As of mid-April 2020, 95% of the American population are under orders to stay home. This new reality has triggered a spike in people accessing videoconferencing services. Zoom has received a significant amount of attention, but other major companies with competing services —Cisco, Google, and Microsoft— require similar scrutiny.

Consumers are caught in a difficult place. For millions of people, a videoconferencing service is the lifeline they need to stay employed, to access medical care, to keep in touch with family and friends. For many students — from pre-K through graduate school — videoconferencing, though not the only method of teaching interaction (e.g. one way video instruction or sending activities via email), is a central part of their education and connecting with classmates and teachers. If a person does not want to use a videoconferencing service out of privacy and security concerns, they may not be able to access classes, show up for a job, gain access to medical care or maintain contact with friends and family.

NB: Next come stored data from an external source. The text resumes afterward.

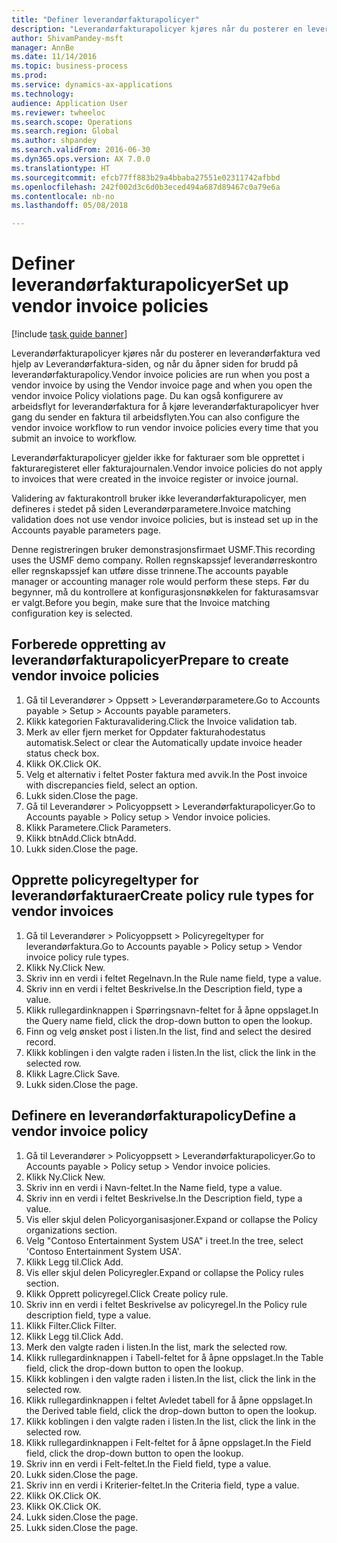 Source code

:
 ```yaml
--- 
title: "Definer leverandørfakturapolicyer"
description: "Leverandørfakturapolicyer kjøres når du posterer en leverandørfaktura ved hjelp av Leverandørfaktura-siden, og når du åpner siden for brudd på leverandørfakturapolicy."
author: ShivamPandey-msft
manager: AnnBe
ms.date: 11/14/2016
ms.topic: business-process
ms.prod: 
ms.service: dynamics-ax-applications
ms.technology: 
audience: Application User
ms.reviewer: twheeloc
ms.search.scope: Operations
ms.search.region: Global
ms.author: shpandey
ms.search.validFrom: 2016-06-30
ms.dyn365.ops.version: AX 7.0.0
ms.translationtype: HT
ms.sourcegitcommit: efcb77ff883b29a4bbaba27551e02311742afbbd
ms.openlocfilehash: 242f002d3c6d0b3eced494a687d89467c0a79e6a
ms.contentlocale: nb-no
ms.lasthandoff: 05/08/2018

---
```

# <a name="set-up-vendor-invoice-policies"></a><span data-ttu-id="0fc43-103">Definer leverandørfakturapolicyer</span><span class="sxs-lookup"><span data-stu-id="0fc43-103">Set up vendor invoice policies</span></span>

[!include [task guide banner](../../includes/task-guide-banner.md)]

<span data-ttu-id="0fc43-104">Leverandørfakturapolicyer kjøres når du posterer en leverandørfaktura ved hjelp av Leverandørfaktura-siden, og når du åpner siden for brudd på leverandørfakturapolicy.</span><span class="sxs-lookup"><span data-stu-id="0fc43-104">Vendor invoice policies are run when you post a vendor invoice by using the Vendor invoice page and when you open the vendor invoice Policy violations page.</span></span> <span data-ttu-id="0fc43-105">Du kan også konfigurere av arbeidsflyt for leverandørfaktura for å kjøre leverandørfakturapolicyer hver gang du sender en faktura til arbeidsflyten.</span><span class="sxs-lookup"><span data-stu-id="0fc43-105">You can also configure the vendor invoice workflow to run vendor invoice policies every time that you submit an invoice to workflow.</span></span> 

<span data-ttu-id="0fc43-106">Leverandørfakturapolicyer gjelder ikke for fakturaer som ble opprettet i fakturaregisteret eller fakturajournalen.</span><span class="sxs-lookup"><span data-stu-id="0fc43-106">Vendor invoice policies do not apply to invoices that were created in the invoice register or invoice journal.</span></span> 

<span data-ttu-id="0fc43-107">Validering av fakturakontroll bruker ikke leverandørfakturapolicyer, men defineres i stedet på siden Leverandørparametere.</span><span class="sxs-lookup"><span data-stu-id="0fc43-107">Invoice matching validation does not use vendor invoice policies, but is instead set up in the Accounts payable parameters page.</span></span>

<span data-ttu-id="0fc43-108">Denne registreringen bruker demonstrasjonsfirmaet USMF.</span><span class="sxs-lookup"><span data-stu-id="0fc43-108">This recording uses the USMF demo company.</span></span> <span data-ttu-id="0fc43-109">Rollen regnskapssjef leverandørreskontro eller regnskapssjef kan utføre disse trinnene.</span><span class="sxs-lookup"><span data-stu-id="0fc43-109">The accounts payable manager or accounting manager role would perform these steps.</span></span> <span data-ttu-id="0fc43-110">Før du begynner, må du kontrollere at konfigurasjonsnøkkelen for fakturasamsvar er valgt.</span><span class="sxs-lookup"><span data-stu-id="0fc43-110">Before you begin, make sure that the Invoice matching configuration key is selected.</span></span>


## <a name="prepare-to-create-vendor-invoice-policies"></a><span data-ttu-id="0fc43-111">Forberede oppretting av leverandørfakturapolicyer</span><span class="sxs-lookup"><span data-stu-id="0fc43-111">Prepare to create vendor invoice policies</span></span>
1. <span data-ttu-id="0fc43-112">Gå til Leverandører > Oppsett > Leverandørparametere.</span><span class="sxs-lookup"><span data-stu-id="0fc43-112">Go to Accounts payable > Setup > Accounts payable parameters.</span></span>
2. <span data-ttu-id="0fc43-113">Klikk kategorien Fakturavalidering.</span><span class="sxs-lookup"><span data-stu-id="0fc43-113">Click the Invoice validation tab.</span></span>
3. <span data-ttu-id="0fc43-114">Merk av eller fjern merket for Oppdater fakturahodestatus automatisk.</span><span class="sxs-lookup"><span data-stu-id="0fc43-114">Select or clear the Automatically update invoice header status check box.</span></span>
4. <span data-ttu-id="0fc43-115">Klikk OK.</span><span class="sxs-lookup"><span data-stu-id="0fc43-115">Click OK.</span></span>
5. <span data-ttu-id="0fc43-116">Velg et alternativ i feltet Poster faktura med avvik.</span><span class="sxs-lookup"><span data-stu-id="0fc43-116">In the Post invoice with discrepancies field, select an option.</span></span>
6. <span data-ttu-id="0fc43-117">Lukk siden.</span><span class="sxs-lookup"><span data-stu-id="0fc43-117">Close the page.</span></span>
7. <span data-ttu-id="0fc43-118">Gå til Leverandører > Policyoppsett > Leverandørfakturapolicyer.</span><span class="sxs-lookup"><span data-stu-id="0fc43-118">Go to Accounts payable > Policy setup > Vendor invoice policies.</span></span>
8. <span data-ttu-id="0fc43-119">Klikk Parametere.</span><span class="sxs-lookup"><span data-stu-id="0fc43-119">Click Parameters.</span></span>
9. <span data-ttu-id="0fc43-120">Klikk btnAdd.</span><span class="sxs-lookup"><span data-stu-id="0fc43-120">Click btnAdd.</span></span>
10. <span data-ttu-id="0fc43-121">Lukk siden.</span><span class="sxs-lookup"><span data-stu-id="0fc43-121">Close the page.</span></span>

## <a name="create-policy-rule-types-for-vendor-invoices"></a><span data-ttu-id="0fc43-122">Opprette policyregeltyper for leverandørfakturaer</span><span class="sxs-lookup"><span data-stu-id="0fc43-122">Create policy rule types for vendor invoices</span></span>
1. <span data-ttu-id="0fc43-123">Gå til Leverandører > Policyoppsett > Policyregeltyper for leverandørfaktura.</span><span class="sxs-lookup"><span data-stu-id="0fc43-123">Go to Accounts payable > Policy setup > Vendor invoice policy rule types.</span></span>
2. <span data-ttu-id="0fc43-124">Klikk Ny.</span><span class="sxs-lookup"><span data-stu-id="0fc43-124">Click New.</span></span>
3. <span data-ttu-id="0fc43-125">Skriv inn en verdi i feltet Regelnavn.</span><span class="sxs-lookup"><span data-stu-id="0fc43-125">In the Rule name field, type a value.</span></span>
4. <span data-ttu-id="0fc43-126">Skriv inn en verdi i feltet Beskrivelse.</span><span class="sxs-lookup"><span data-stu-id="0fc43-126">In the Description field, type a value.</span></span>
5. <span data-ttu-id="0fc43-127">Klikk rullegardinknappen i Spørringsnavn-feltet for å åpne oppslaget.</span><span class="sxs-lookup"><span data-stu-id="0fc43-127">In the Query name field, click the drop-down button to open the lookup.</span></span>
6. <span data-ttu-id="0fc43-128">Finn og velg ønsket post i listen.</span><span class="sxs-lookup"><span data-stu-id="0fc43-128">In the list, find and select the desired record.</span></span>
7. <span data-ttu-id="0fc43-129">Klikk koblingen i den valgte raden i listen.</span><span class="sxs-lookup"><span data-stu-id="0fc43-129">In the list, click the link in the selected row.</span></span>
8. <span data-ttu-id="0fc43-130">Klikk Lagre.</span><span class="sxs-lookup"><span data-stu-id="0fc43-130">Click Save.</span></span>
9. <span data-ttu-id="0fc43-131">Lukk siden.</span><span class="sxs-lookup"><span data-stu-id="0fc43-131">Close the page.</span></span>

## <a name="define-a-vendor-invoice-policy"></a><span data-ttu-id="0fc43-132">Definere en leverandørfakturapolicy</span><span class="sxs-lookup"><span data-stu-id="0fc43-132">Define a vendor invoice policy</span></span>
1. <span data-ttu-id="0fc43-133">Gå til Leverandører > Policyoppsett > Leverandørfakturapolicyer.</span><span class="sxs-lookup"><span data-stu-id="0fc43-133">Go to Accounts payable > Policy setup > Vendor invoice policies.</span></span>
2. <span data-ttu-id="0fc43-134">Klikk Ny.</span><span class="sxs-lookup"><span data-stu-id="0fc43-134">Click New.</span></span>
3. <span data-ttu-id="0fc43-135">Skriv inn en verdi i Navn-feltet.</span><span class="sxs-lookup"><span data-stu-id="0fc43-135">In the Name field, type a value.</span></span>
4. <span data-ttu-id="0fc43-136">Skriv inn en verdi i feltet Beskrivelse.</span><span class="sxs-lookup"><span data-stu-id="0fc43-136">In the Description field, type a value.</span></span>
5. <span data-ttu-id="0fc43-137">Vis eller skjul delen Policyorganisasjoner.</span><span class="sxs-lookup"><span data-stu-id="0fc43-137">Expand or collapse the Policy organizations section.</span></span>
6. <span data-ttu-id="0fc43-138">Velg "Contoso Entertainment System USA" i treet.</span><span class="sxs-lookup"><span data-stu-id="0fc43-138">In the tree, select 'Contoso Entertainment System USA'.</span></span>
7. <span data-ttu-id="0fc43-139">Klikk Legg til.</span><span class="sxs-lookup"><span data-stu-id="0fc43-139">Click Add.</span></span>
8. <span data-ttu-id="0fc43-140">Vis eller skjul delen Policyregler.</span><span class="sxs-lookup"><span data-stu-id="0fc43-140">Expand or collapse the Policy rules section.</span></span>
9. <span data-ttu-id="0fc43-141">Klikk Opprett policyregel.</span><span class="sxs-lookup"><span data-stu-id="0fc43-141">Click Create policy rule.</span></span>
10. <span data-ttu-id="0fc43-142">Skriv inn en verdi i feltet Beskrivelse av policyregel.</span><span class="sxs-lookup"><span data-stu-id="0fc43-142">In the Policy rule description field, type a value.</span></span>
11. <span data-ttu-id="0fc43-143">Klikk Filter.</span><span class="sxs-lookup"><span data-stu-id="0fc43-143">Click Filter.</span></span>
12. <span data-ttu-id="0fc43-144">Klikk Legg til.</span><span class="sxs-lookup"><span data-stu-id="0fc43-144">Click Add.</span></span>
13. <span data-ttu-id="0fc43-145">Merk den valgte raden i listen.</span><span class="sxs-lookup"><span data-stu-id="0fc43-145">In the list, mark the selected row.</span></span>
14. <span data-ttu-id="0fc43-146">Klikk rullegardinknappen i Tabell-feltet for å åpne oppslaget.</span><span class="sxs-lookup"><span data-stu-id="0fc43-146">In the Table field, click the drop-down button to open the lookup.</span></span>
15. <span data-ttu-id="0fc43-147">Klikk koblingen i den valgte raden i listen.</span><span class="sxs-lookup"><span data-stu-id="0fc43-147">In the list, click the link in the selected row.</span></span>
16. <span data-ttu-id="0fc43-148">Klikk rullegardinknappen i feltet Avledet tabell for å åpne oppslaget.</span><span class="sxs-lookup"><span data-stu-id="0fc43-148">In the Derived table field, click the drop-down button to open the lookup.</span></span>
17. <span data-ttu-id="0fc43-149">Klikk koblingen i den valgte raden i listen.</span><span class="sxs-lookup"><span data-stu-id="0fc43-149">In the list, click the link in the selected row.</span></span>
18. <span data-ttu-id="0fc43-150">Klikk rullegardinknappen i Felt-feltet for å åpne oppslaget.</span><span class="sxs-lookup"><span data-stu-id="0fc43-150">In the Field field, click the drop-down button to open the lookup.</span></span>
19. <span data-ttu-id="0fc43-151">Skriv inn en verdi i Felt-feltet.</span><span class="sxs-lookup"><span data-stu-id="0fc43-151">In the Field field, type a value.</span></span>
20. <span data-ttu-id="0fc43-152">Lukk siden.</span><span class="sxs-lookup"><span data-stu-id="0fc43-152">Close the page.</span></span>
21. <span data-ttu-id="0fc43-153">Skriv inn en verdi i Kriterier-feltet.</span><span class="sxs-lookup"><span data-stu-id="0fc43-153">In the Criteria field, type a value.</span></span>
22. <span data-ttu-id="0fc43-154">Klikk OK.</span><span class="sxs-lookup"><span data-stu-id="0fc43-154">Click OK.</span></span>
23. <span data-ttu-id="0fc43-155">Klikk OK.</span><span class="sxs-lookup"><span data-stu-id="0fc43-155">Click OK.</span></span>
24. <span data-ttu-id="0fc43-156">Lukk siden.</span><span class="sxs-lookup"><span data-stu-id="0fc43-156">Close the page.</span></span>
25. <span data-ttu-id="0fc43-157">Lukk siden.</span><span class="sxs-lookup"><span data-stu-id="0fc43-157">Close the page.</span></span>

Consumers should be able to trust that companies will provide clear, simple language that shows how they respect and protect user privacy and security. There was an opportunity in the market for videoconferencing services to distinguish themselves as a leader in respecting user privacy as a core foundation of their business. Consumers deserve access to these services without sacrificing the privacy or security of their personal data and information. 

[Excerpts gathered from CR Medium Post: We read the privacy policies of Skype, Meet, and Webex: 10 ways videoconferencing systems can better protect privacy for customers]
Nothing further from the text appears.